##### Dataset extract
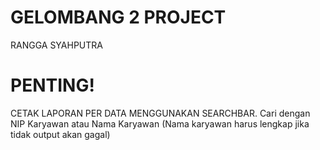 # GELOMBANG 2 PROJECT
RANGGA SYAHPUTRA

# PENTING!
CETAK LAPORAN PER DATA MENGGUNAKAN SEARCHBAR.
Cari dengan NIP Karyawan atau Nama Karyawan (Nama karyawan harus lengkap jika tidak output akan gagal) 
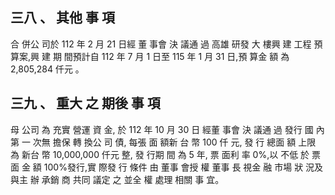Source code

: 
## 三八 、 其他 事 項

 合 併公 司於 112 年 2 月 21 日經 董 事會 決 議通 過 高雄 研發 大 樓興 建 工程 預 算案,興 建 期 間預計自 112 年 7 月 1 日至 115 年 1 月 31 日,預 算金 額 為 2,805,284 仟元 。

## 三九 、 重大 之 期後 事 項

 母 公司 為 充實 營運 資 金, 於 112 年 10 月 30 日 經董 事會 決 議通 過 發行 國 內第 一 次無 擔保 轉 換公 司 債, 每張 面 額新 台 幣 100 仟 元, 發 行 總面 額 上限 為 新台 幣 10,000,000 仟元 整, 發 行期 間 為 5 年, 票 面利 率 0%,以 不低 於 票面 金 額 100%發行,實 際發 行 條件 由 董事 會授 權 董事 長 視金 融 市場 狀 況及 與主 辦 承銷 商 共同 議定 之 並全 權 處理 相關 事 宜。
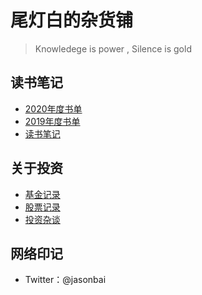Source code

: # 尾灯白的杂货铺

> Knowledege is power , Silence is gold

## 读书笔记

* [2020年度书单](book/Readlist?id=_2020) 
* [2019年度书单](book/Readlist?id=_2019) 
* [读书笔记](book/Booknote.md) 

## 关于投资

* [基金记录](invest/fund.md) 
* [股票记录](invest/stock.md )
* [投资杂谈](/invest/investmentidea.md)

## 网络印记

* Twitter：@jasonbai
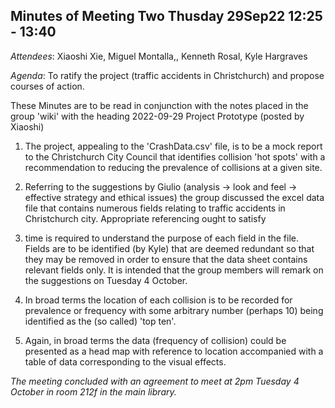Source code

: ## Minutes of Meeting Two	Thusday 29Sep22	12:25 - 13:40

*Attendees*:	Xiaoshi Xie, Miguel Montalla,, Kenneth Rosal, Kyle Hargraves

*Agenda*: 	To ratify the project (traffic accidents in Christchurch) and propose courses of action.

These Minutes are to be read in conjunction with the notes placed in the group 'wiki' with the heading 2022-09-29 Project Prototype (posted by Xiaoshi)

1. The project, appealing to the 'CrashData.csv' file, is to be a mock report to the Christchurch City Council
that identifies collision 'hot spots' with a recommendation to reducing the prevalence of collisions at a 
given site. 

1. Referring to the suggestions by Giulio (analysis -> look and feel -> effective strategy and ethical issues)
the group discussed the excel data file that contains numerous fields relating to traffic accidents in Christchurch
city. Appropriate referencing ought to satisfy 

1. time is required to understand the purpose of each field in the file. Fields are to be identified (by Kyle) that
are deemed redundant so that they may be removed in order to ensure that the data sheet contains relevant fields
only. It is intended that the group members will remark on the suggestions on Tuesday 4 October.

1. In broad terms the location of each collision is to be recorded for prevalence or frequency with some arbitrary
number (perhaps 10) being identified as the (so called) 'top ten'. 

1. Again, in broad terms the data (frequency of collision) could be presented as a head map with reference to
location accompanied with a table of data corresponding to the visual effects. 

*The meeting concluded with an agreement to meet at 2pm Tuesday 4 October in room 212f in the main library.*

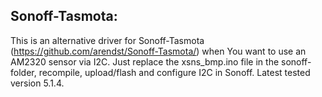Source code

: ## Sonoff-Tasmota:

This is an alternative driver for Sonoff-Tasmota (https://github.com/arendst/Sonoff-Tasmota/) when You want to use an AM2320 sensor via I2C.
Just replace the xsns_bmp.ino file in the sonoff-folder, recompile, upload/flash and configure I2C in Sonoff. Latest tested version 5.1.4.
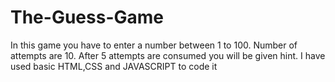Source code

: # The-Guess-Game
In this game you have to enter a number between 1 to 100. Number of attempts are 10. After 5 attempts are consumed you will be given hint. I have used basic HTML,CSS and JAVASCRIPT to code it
##########
§ **Exercise**
Exactly the lines from the top of the listing through the line holding "## Minutes of" should be repeated, with pictures left out.

§ **Exercise answer**
 # GELOMBANG 2 PROJECT
RANGGA SYAHPUTRA

# PENTING!
CETAK LAPORAN PER DATA MENGGUNAKAN SEARCHBAR.
Cari dengan NIP Karyawan atau Nama Karyawan (Nama karyawan harus lengkap jika tidak output akan gagal) 
Source code

: 
## 三八 、 其他 事 項

 合 併公 司於 112 年 2 月 21 日經 董 事會 決 議通 過 高雄 研發 大 樓興 建 工程 預 算案,興 建 期 間預計自 112 年 7 月 1 日至 115 年 1 月 31 日,預 算金 額 為 2,805,284 仟元 。

## 三九 、 重大 之 期後 事 項

 母 公司 為 充實 營運 資 金, 於 112 年 10 月 30 日 經董 事會 決 議通 過 發行 國 內第 一 次無 擔保 轉 換公 司 債, 每張 面 額新 台 幣 100 仟 元, 發 行 總面 額 上限 為 新台 幣 10,000,000 仟元 整, 發 行期 間 為 5 年, 票 面利 率 0%,以 不低 於 票面 金 額 100%發行,實 際發 行 條件 由 董事 會授 權 董事 長 視金 融 市場 狀 況及 與主 辦 承銷 商 共同 議定 之 並全 權 處理 相關 事 宜。
Source code

: # 尾灯白的杂货铺

> Knowledege is power , Silence is gold

## 读书笔记

* [2020年度书单](book/Readlist?id=_2020) 
* [2019年度书单](book/Readlist?id=_2019) 
* [读书笔记](book/Booknote.md) 

## 关于投资

* [基金记录](invest/fund.md) 
* [股票记录](invest/stock.md )
* [投资杂谈](/invest/investmentidea.md)

## 网络印记

* Twitter：@jasonbai
Source code

: ## Minutes of Meeting Two	Thusday 29Sep22	12:25 - 13:40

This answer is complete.